• [What is needed]:
Each line of the listing where the string "monotonically" appears is to be identified and copied.

• [Data for this task]:
__________________________________________________
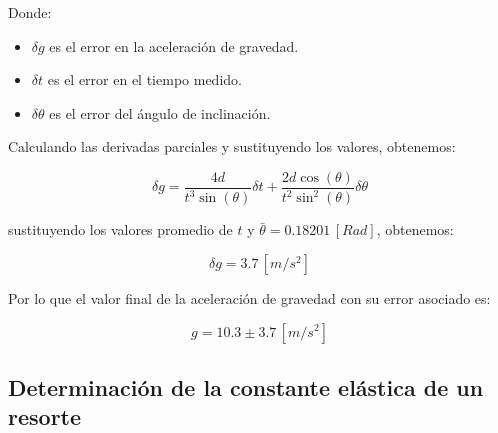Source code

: \documentclass{article}
\begin{document}
\begin{multicols}{2}
    Donde:
    \begin{itemize}
        \item $\delta g$ es el error en la aceleración de gravedad.
        \item $\delta t$ es el error en el tiempo medido.
        \item $\delta \theta$ es el error del ángulo de inclinación.
    \end{itemize}

    Calculando las derivadas parciales y sustituyendo los valores, obtenemos:

    \begin{equation}
        \delta g = \dfrac{4d}{t^3 \sin(\theta)} \delta t + \dfrac{2d \cos(\theta)}{t^2 \sin^2(\theta)} \delta \theta
    \end{equation}

    sustituyendo los valores promedio de $t$ y $\bar{\theta} = 0.18201 \, [Rad]$, obtenemos:

    \begin{equation}
        \delta g = 3.7 \, [m/s^2]
    \end{equation}

    Por lo que el valor final de la aceleración de gravedad con su error asociado es:

    \begin{equation}
        g = 10.3 \pm 3.7 \, [m/s^2]
    \end{equation}

\subsection*{Determinación de la constante elástica de un resorte}


\end{multicols}
\end{document}
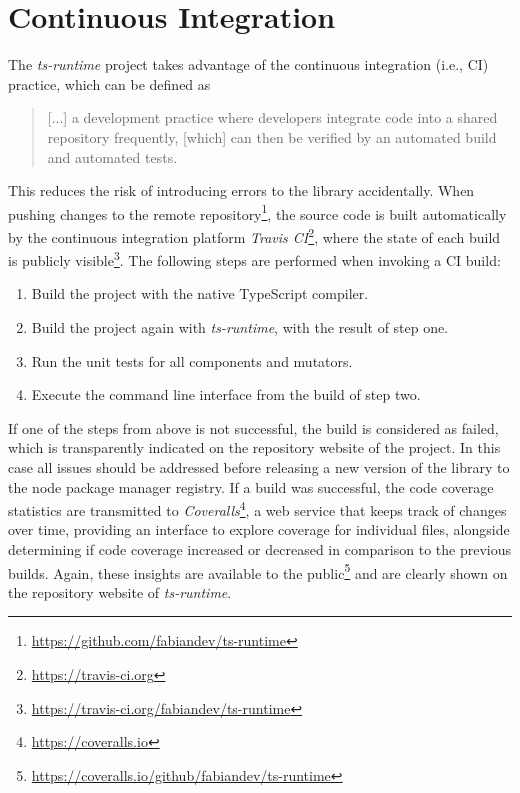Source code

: \section{Continuous Integration}
\label{sec:continuous-integration}

The \emph{ts-runtime} project takes advantage of the continuous integration (i.e., CI) practice, which can be defined as
\begin{quote}
  [...] a development practice where developers integrate code into a shared repository frequently, [which] can then be verified by an automated build and automated tests.~\cite{ContinuousIntegration:Codeship}%
\end{quote}
This reduces the risk of introducing errors to the library accidentally. When pushing changes to the remote repository\footnote{\url{https://github.com/fabiandev/ts-runtime}}, the source code is built automatically by the continuous integration platform \emph{Travis CI}\footnote{\url{https://travis-ci.org}}, where the state of each build is publicly visible\footnote{\url{https://travis-ci.org/fabiandev/ts-runtime}}. The following steps are performed when invoking a CI build:
\begin{enumerate}
  \item Build the project with the native TypeScript compiler.
  \item Build the project again with \emph{ts-runtime}, with the result of step one.
  \item Run the unit tests for all components and mutators.
  \item Execute the command line interface from the build of step two.
\end{enumerate}
If one of the steps from above is not successful, the build is considered as failed, which is transparently indicated on the repository website of the project. In this case all issues should be addressed before releasing a new version of the library to the node package manager registry. If a build was successful, the code coverage statistics are transmitted to \emph{Coveralls}\footnote{\url{https://coveralls.io}}, a web service that keeps track of changes over time, providing an interface to explore coverage for individual files, alongside determining if code coverage increased or decreased in comparison to the previous builds. Again, these insights are available to the public\footnote{\url{https://coveralls.io/github/fabiandev/ts-runtime}} and are clearly shown on the repository website of \emph{ts-runtime}.

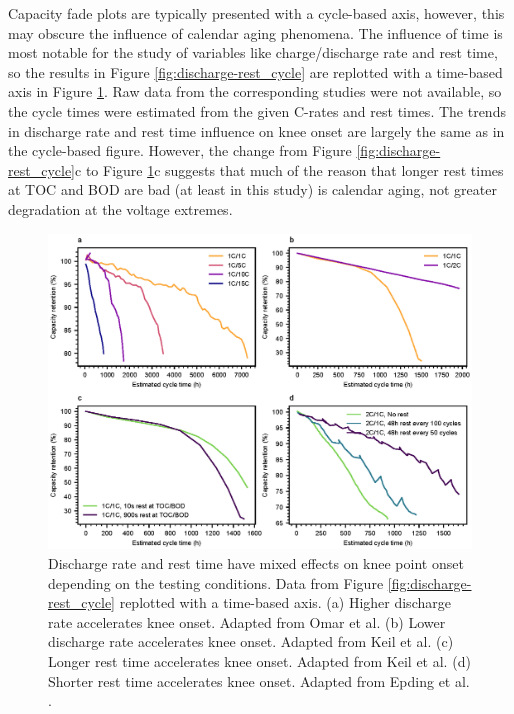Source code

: \documentclass[journal=jpclcd,manuscript=article]{achemso}
\begin{document}
Capacity fade plots are typically presented with a cycle-based axis, however, this may obscure the influence of calendar aging phenomena. The influence of time is most notable for the study of variables like charge/discharge rate and rest time, so the results in Figure \ref{fig:discharge-rest_cycle} are replotted with a time-based axis in Figure \ref{fig:discharge-rest_time}. Raw data from the corresponding studies were not available, so the cycle times were estimated from the given C-rates and rest times. The trends in discharge rate and rest time influence on knee onset are largely the same as in the cycle-based figure. However, the change from Figure \ref{fig:discharge-rest_cycle}c to Figure \ref{fig:discharge-rest_time}c suggests that much of the reason that longer rest times at TOC and BOD are bad (at least in this study) is calendar aging, not greater degradation at the voltage extremes.    

\begin{figure}[ht]
\centering
\includegraphics[scale = 1.0]{figures/discharge_rate_rest_time.eps}
\caption{Discharge rate and rest time have mixed effects on knee point onset depending on the testing conditions. Data from Figure \ref{fig:discharge-rest_cycle} replotted with a time-based axis. (a) Higher discharge rate accelerates knee onset. Adapted from Omar et al. \cite{omar_lithium_2014} (b) Lower discharge rate accelerates knee onset. Adapted from Keil et al. \cite{keil_linear_2019} (c) Longer rest time accelerates knee onset. Adapted from Keil et al. \cite{keil_linear_2019} (d) Shorter rest time accelerates knee onset. Adapted from Epding et al. \cite{epding_investigation_2019}.}
\label{fig:discharge-rest_time}
\end{figure}



% 

\end{document}
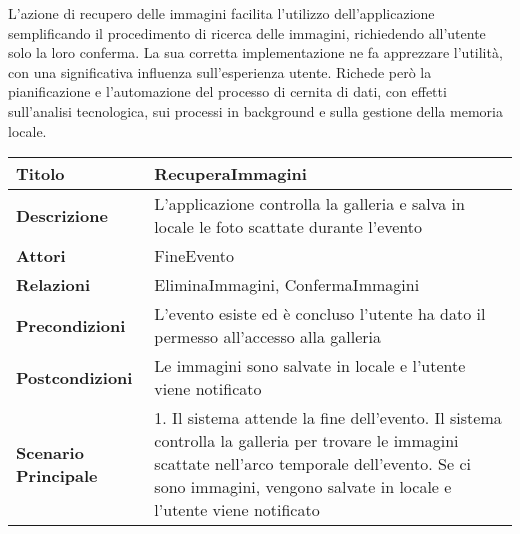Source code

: L'azione di recupero delle immagini facilita l'utilizzo dell'applicazione semplificando il procedimento di ricerca delle immagini, 
richiedendo all'utente solo la loro conferma.
La sua corretta implementazione ne fa apprezzare l'utilità, con una significativa influenza sull'esperienza utente.
Richede però la pianificazione e l'automazione del processo di cernita di dati, 
con effetti sull'analisi tecnologica, sui processi in background e sulla gestione della memoria locale.\\
\begin{table}[htb]
    \begin{tabular} {|P{4.5cm}|P{11cm}|}
        \hline
        \textbf{Titolo}                   & RecuperaImmagini                                                                                                                           \\
        \hline
        \textbf{Descrizione}              & L'applicazione controlla la galleria e salva in locale le foto scattate durante l'evento                                                   \\
        \hline
        \textbf{Attori}                   & FineEvento                                                                                                                                 \\
        \hline
        \textbf{Relazioni}                & EliminaImmagini, ConfermaImmagini                                                                                                          \\
        \hline
        \textbf{Precondizioni}            & L'evento esiste ed è concluso\linebreak
        l'utente ha dato il permesso all'accesso alla galleria                                                                                                                         \\
        \hline
        \textbf{Postcondizioni}           & Le immagini sono salvate in locale e l'utente viene notificato                                                                             \\
        \hline
        \textbf{Scenario Principale}      & 1. Il sistema attende la fine dell'evento. Il sistema controlla la galleria per trovare le immagini scattate nell'arco temporale dell'evento. Se ci sono immagini, vengono salvate in locale e l'utente viene notificato                                                                                                  \\

\end{tabular}
\end{table}
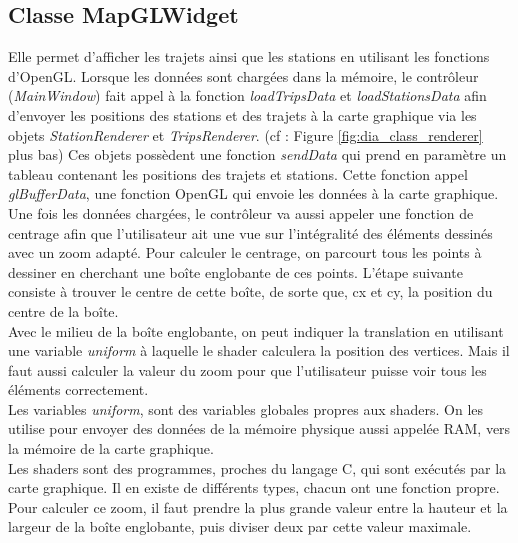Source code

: \documentclass[12pt]{article}
\begin{document}
		\subsection{Classe MapGLWidget}
		Elle permet d’afficher les trajets ainsi que les stations en utilisant les fonctions d’OpenGL. Lorsque les données sont chargées dans la mémoire, le contrôleur (\textit{MainWindow}) fait appel à la fonction \textit{loadTripsData} et \textit{loadStationsData} afin d’envoyer les positions des stations et des trajets à la carte graphique via les objets \textit{StationRenderer} et \textit{TripsRenderer}. (cf : Figure \ref{fig:dia_class_renderer} plus bas) Ces objets possèdent une fonction \textit{sendData} qui prend en paramètre
		un tableau contenant les positions des trajets et stations. Cette fonction appel 
		\textit{glBufferData}, une fonction OpenGL qui envoie les données à la carte graphique.\\

		Une fois les données chargées, le contrôleur va aussi appeler une fonction de centrage afin que l’utilisateur ait une vue sur l’intégralité des éléments dessinés avec un zoom adapté.
Pour calculer le centrage, on parcourt tous les points à dessiner en cherchant une boîte englobante de ces points. L’étape suivante consiste à trouver le centre de cette boîte, de sorte que, cx et cy, la position du centre de la boîte.\\

	Avec le milieu de la boîte englobante, on peut indiquer la translation en utilisant une variable
	\textit{uniform} à laquelle le shader calculera la position des vertices. Mais il faut aussi calculer la valeur du zoom pour que l’utilisateur puisse voir tous les éléments correctement.\\
	
	Les variables \textit{uniform}, sont des variables globales propres aux shaders. On les utilise
	pour envoyer des données de la mémoire physique aussi appelée RAM, vers la mémoire de la carte
	graphique.\\
	
	Les shaders sont des programmes, proches du langage C, qui sont exécutés par la carte graphique. Il
	en existe de différents types, chacun ont une fonction propre.\\

	Pour calculer ce zoom, il faut prendre la plus grande valeur entre la hauteur et la largeur de la boîte englobante, puis diviser deux par cette valeur maximale.\\
\end{document}

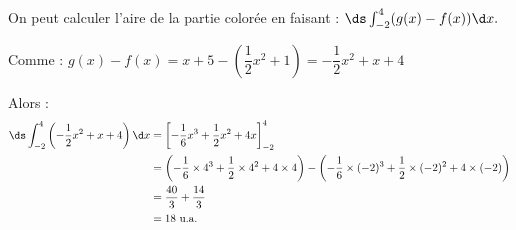 On peut calculer l'aire de la partie colorée en faisant :
$\ds\int_{-2}^{4}(g(x)-f(x)) \d x.$

Comme :
$g(x)-f(x) = x + 5 - \left(\dfrac12 x^2 +1\right) = -\dfrac12 x^2 + x + 4$

Alors :
\begin{align*}
\ds\int_{-2}^{4}\left(-\dfrac12 x^2 + x + 4\right) \d x &= \left[-\dfrac{1}{6}x^3 + \dfrac{1}{2}x^2 + 4x\right]_{-2}^{4}\\
&= \left(-\dfrac{1}{6} \times 4^3 + \dfrac{1}{2} \times 4^2 + 4 \times 4\right) - \left(-\dfrac{1}{6} \times (-2)^3 + \dfrac{1}{2} \times (-2)^2 + 4 \times (-2)\right) \\
&= \dfrac{40}{3} + \dfrac{14}{3} \\
&= 18 \text{ u.a.}
\end{align*}

\bigskip
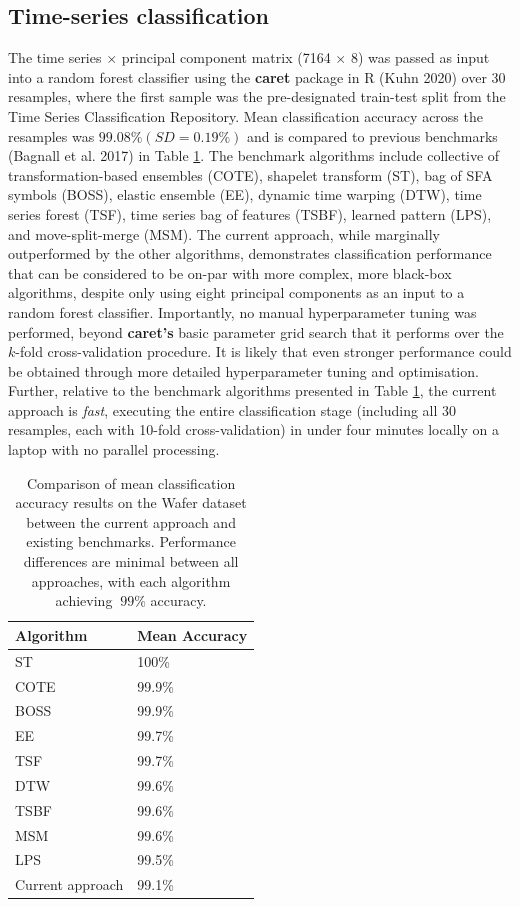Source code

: \documentclass{article}
\begin{document}
\hypertarget{time-series-classification}{%
\subsection{Time-series classification}\label{time-series-classification}}

The time series \(\times\) principal component matrix (7164 \(\times\) 8) was passed as input into a random forest classifier using the \textbf{caret} package in R (Kuhn 2020) over 30 resamples, where the first sample was the pre-designated train-test split from the Time Series Classification Repository. Mean classification accuracy across the resamples was \(99.08\% (SD=0.19\%)\) and is compared to previous benchmarks (Bagnall et al. 2017) in Table \ref{tab:comptable}. The benchmark algorithms include collective of transformation-based ensembles (COTE), shapelet transform (ST), bag of SFA symbols (BOSS), elastic ensemble (EE), dynamic time warping (DTW), time series forest (TSF), time series bag of features (TSBF), learned pattern (LPS), and move-split-merge (MSM). The current approach, while marginally outperformed by the other algorithms, demonstrates classification performance that can be considered to be on-par with more complex, more black-box algorithms, despite only using eight principal components as an input to a random forest classifier. Importantly, no manual hyperparameter tuning was performed, beyond \textbf{caret's} basic parameter grid search that it performs over the \(k\)-fold cross-validation procedure. It is likely that even stronger performance could be obtained through more detailed hyperparameter tuning and optimisation. Further, relative to the benchmark algorithms presented in Table \ref{tab:comptable}, the current approach is \emph{fast}, executing the entire classification stage (including all 30 resamples, each with 10-fold cross-validation) in under four minutes locally on a laptop with no parallel processing.

\begin{table}

\caption{\label{tab:comptable}Comparison of mean classification accuracy results on the Wafer dataset between the current approach and existing benchmarks. Performance differences are minimal between all approaches, with each algorithm achieving $\>99\%$ accuracy.}
\centering
\begin{tabular}[t]{l|l}
\hline
Algorithm & Mean Accuracy\\
\hline
ST & 100\%\\
\hline
COTE & 99.9\%\\
\hline
BOSS & 99.9\%\\
\hline
EE & 99.7\%\\
\hline
TSF & 99.7\%\\
\hline
DTW & 99.6\%\\
\hline
TSBF & 99.6\%\\
\hline
MSM & 99.6\%\\
\hline
LPS & 99.5\%\\
\hline
Current approach & 99.1\%\\
\hline
\end{tabular}
\end{table}
\end{document}
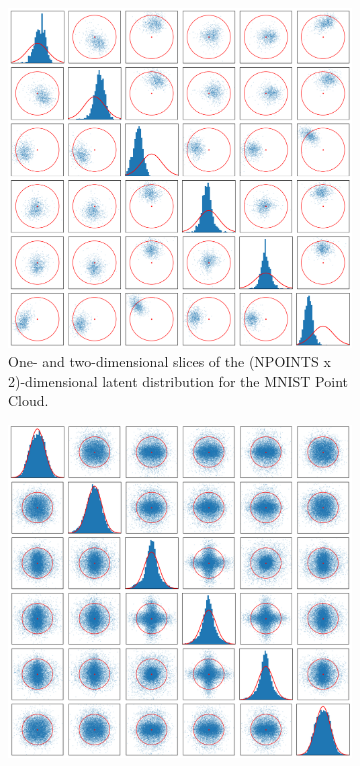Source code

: \begin{figure}[p]
\centering
\begin{subfigure}[t]{.48\textwidth}
    \centering
    \includegraphics[width=\textwidth]{images/spatial_mnist/before_bij_layer_fix/calibration.png}
    \caption{One- and two-dimensional slices of the (N\textunderscore POINTS x 2)-dimensional latent distribution for the MNIST Point Cloud.}\label{fig:calibration_spatial_mnist_before}
\end{subfigure}
\hfill
\begin{subfigure}[t]{.48\textwidth}
    \centering
\includegraphics[width=\textwidth]{images/spatial_mnist/after_bij_layer_fix/code distribution.png}

\end{subfigure}
\end{figure}
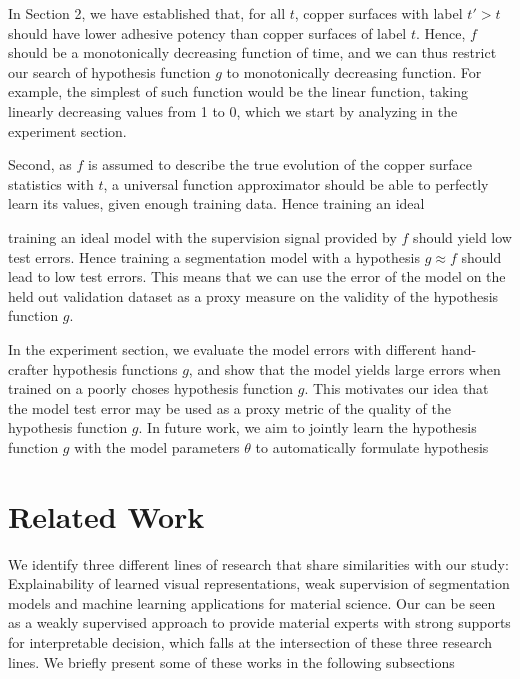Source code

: \documentclass[10pt,twocolumn,letterpaper]{article}
\begin{document}
In Section 2, we have established that, for all $t$, 
copper surfaces with label $t' > t$ should have lower adhesive potency than copper surfaces of label $t$.
Hence, $f$ should be a monotonically decreasing function of time,
and we can thus restrict our search of hypothesis function $g$ to monotonically decreasing function.
For example, the simplest of such function would be the linear function, 
taking linearly decreasing values from 1 to 0,
which we start by analyzing in the experiment section.

Second, as $f$ is assumed to describe the true evolution of the copper surface statistics with $t$,
a universal function approximator should be able to perfectly learn its values, given enough training data.
Hence training an ideal 

training an ideal model with the supervision signal provided by $f$ should yield low test errors.
Hence training a segmentation model with a hypothesis $g \approx f$ should lead to low test errors.
This means that we can use the error of the model on the held out validation dataset as a proxy measure on
the validity of the hypothesis function $g$.

In the experiment section, we evaluate the model errors with different hand-crafter hypothesis functions $g$,
and show that the model yields large errors when trained on a poorly choses hypothesis function $g$.
This motivates our idea that the model test error may be used as a proxy metric of the quality of the hypothesis function $g$.
In future work, we aim to jointly learn the hypothesis function $g$ with the model parameters $\theta$ to automatically
formulate hypothesis


\section{Related Work}

We identify three different lines of research that share similarities with our study:
Explainability of learned visual representations, 
weak supervision of segmentation models and 
machine learning applications for material science.
Our can be seen as a weakly supervised approach to provide material 
experts with strong supports for interpretable decision, 
which falls at the intersection of these three research lines.
We briefly present some of these works in the following subsections
\end{document}
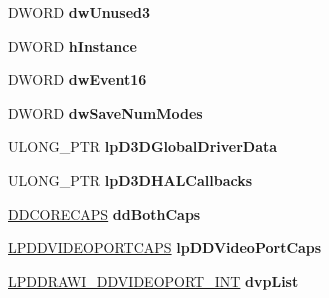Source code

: \begin{DoxyCompactItemize}
D\+W\+O\+RD {\bfseries dw\+Unused3}
\item 
\mbox{\label{struct___d_d_r_a_w_i___d_i_r_e_c_t_d_r_a_w___g_b_l_a0c427d0436c13434ca7bc60ed6ed4fd4}} 
D\+W\+O\+RD {\bfseries h\+Instance}
\item 
\mbox{\label{struct___d_d_r_a_w_i___d_i_r_e_c_t_d_r_a_w___g_b_l_af0a290403eca5f773af613894ffebab4}} 
D\+W\+O\+RD {\bfseries dw\+Event16}
\item 
\mbox{\label{struct___d_d_r_a_w_i___d_i_r_e_c_t_d_r_a_w___g_b_l_abd071cc57cba42a9ba27f76270518f88}} 
D\+W\+O\+RD {\bfseries dw\+Save\+Num\+Modes}
\item 
\mbox{\label{struct___d_d_r_a_w_i___d_i_r_e_c_t_d_r_a_w___g_b_l_a8c3ca12350e90abf3576aad9ae2e12c6}} 
U\+L\+O\+N\+G\+\_\+\+P\+TR {\bfseries lp\+D3\+D\+Global\+Driver\+Data}
\item 
\mbox{\label{struct___d_d_r_a_w_i___d_i_r_e_c_t_d_r_a_w___g_b_l_a0e59781fc03bf6d5467f536269022eba}} 
U\+L\+O\+N\+G\+\_\+\+P\+TR {\bfseries lp\+D3\+D\+H\+A\+L\+Callbacks}
\item 
\mbox{\label{struct___d_d_r_a_w_i___d_i_r_e_c_t_d_r_a_w___g_b_l_a4bcb3d44d4f91956f5362ea5fcdf2514}} 
\hyperlink{struct___d_d_c_o_r_e_c_a_p_s}{D\+D\+C\+O\+R\+E\+C\+A\+PS} {\bfseries dd\+Both\+Caps}
\item 
\mbox{\label{struct___d_d_r_a_w_i___d_i_r_e_c_t_d_r_a_w___g_b_l_a6b9ade88a3390dc88cbb9af03f8d2098}} 
\hyperlink{struct___d_d_v_i_d_e_o_p_o_r_t_c_a_p_s}{L\+P\+D\+D\+V\+I\+D\+E\+O\+P\+O\+R\+T\+C\+A\+PS} {\bfseries lp\+D\+D\+Video\+Port\+Caps}
\item 
\mbox{\label{struct___d_d_r_a_w_i___d_i_r_e_c_t_d_r_a_w___g_b_l_a1e172323272665550dc1045d929c4488}} 
\hyperlink{struct___d_d_r_a_w_i___d_d_v_i_d_e_o_p_o_r_t___i_n_t}{L\+P\+D\+D\+R\+A\+W\+I\+\_\+\+D\+D\+V\+I\+D\+E\+O\+P\+O\+R\+T\+\_\+\+I\+NT} {\bfseries dvp\+List}

\end{DoxyCompactItemize}
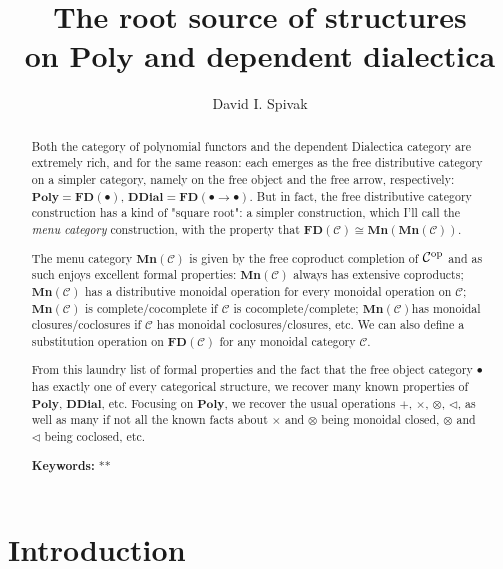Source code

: \documentclass[11pt, one side, article]{memoir}
\theoremstyle{definition}
\theoremstyle{plain}
\newcommand{\cat}[1]{\mathcal{#1}}%
\newcommand{\Cat}[1]{\mathbf{#1}}%
\newcommand{\op}{^\tn{op}}
\newcommand{\tn}[1]{\textnormal{#1}}
\newcommand{\poly}{\Cat{Poly}}
\newcommand{\0}{\Cat{0}}
\newcommand{\1}{\Cat{1}}
\newcommand{\tri}{\mathbin{\triangleleft}}
\newcommand{\fd}{\Cat{FD}}
\newcommand{\mn}{\Cat{Mn}}
\newcommand{\ddial}{\Cat{DDial}}
\begin{document}
\title{The root source of structures\\on $\poly$ and dependent dialectica
}

\author{David I. Spivak}

\date{\vspace{-.2in}}

\maketitle

\begin{abstract}
Both the category of polynomial functors and the dependent Dialectica category are extremely rich, and for the same reason: each emerges as the free distributive category on a simpler category, namely on the free object and the free arrow, respectively: $\poly=\fd(\bullet)$, $\ddial=\fd(\bullet\to\bullet)$. But in fact, the free distributive category construction has a kind of "square root": a simpler construction, which I'll call the \emph{menu category} construction, with the property that $\fd(\cat{C})\cong\mn(\mn(\cat{C}))$.

The menu category $\mn(\cat{C})$ is given by the free coproduct completion of $\cat{C}\op$ and as such enjoys excellent formal properties: $\mn(\cat{C})$ always has extensive coproducts; $\mn(\cat{C})$ has a distributive monoidal operation for every monoidal operation on $\cat{C}$; $\mn(\cat{C})$ is complete/cocomplete if $\cat{C}$ is cocomplete/complete; $\mn(\cat{C})$has monoidal closures/coclosures if $\cat{C}$ has monoidal coclosures/closures, etc. We can also define a substitution operation on $\fd(\cat{C})$ for any monoidal category $\cat{C}$. 

From this laundry list of formal properties and the fact that the free object category $\bullet$ has exactly one of every categorical structure, we recover many known properties of $\poly$, $\Cat{DDial}$, etc. Focusing on $\poly$, we recover the usual operations $+$, $\times$, $\otimes$, $\tri$, as well as many if not all the known facts about $\times$ and $\otimes$ being monoidal closed, $\otimes$ and $\tri$ being coclosed, etc.  \\

\smallskip

\noindent
\textbf{Keywords:} **
\end{abstract}

\chapter{Introduction}
\end{document}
__________________________________________________
• [Task answer]:
Hence, $f$ should be a monotonically decreasing function of time,
and we can thus restrict our search of hypothesis function $g$ to monotonically decreasing function.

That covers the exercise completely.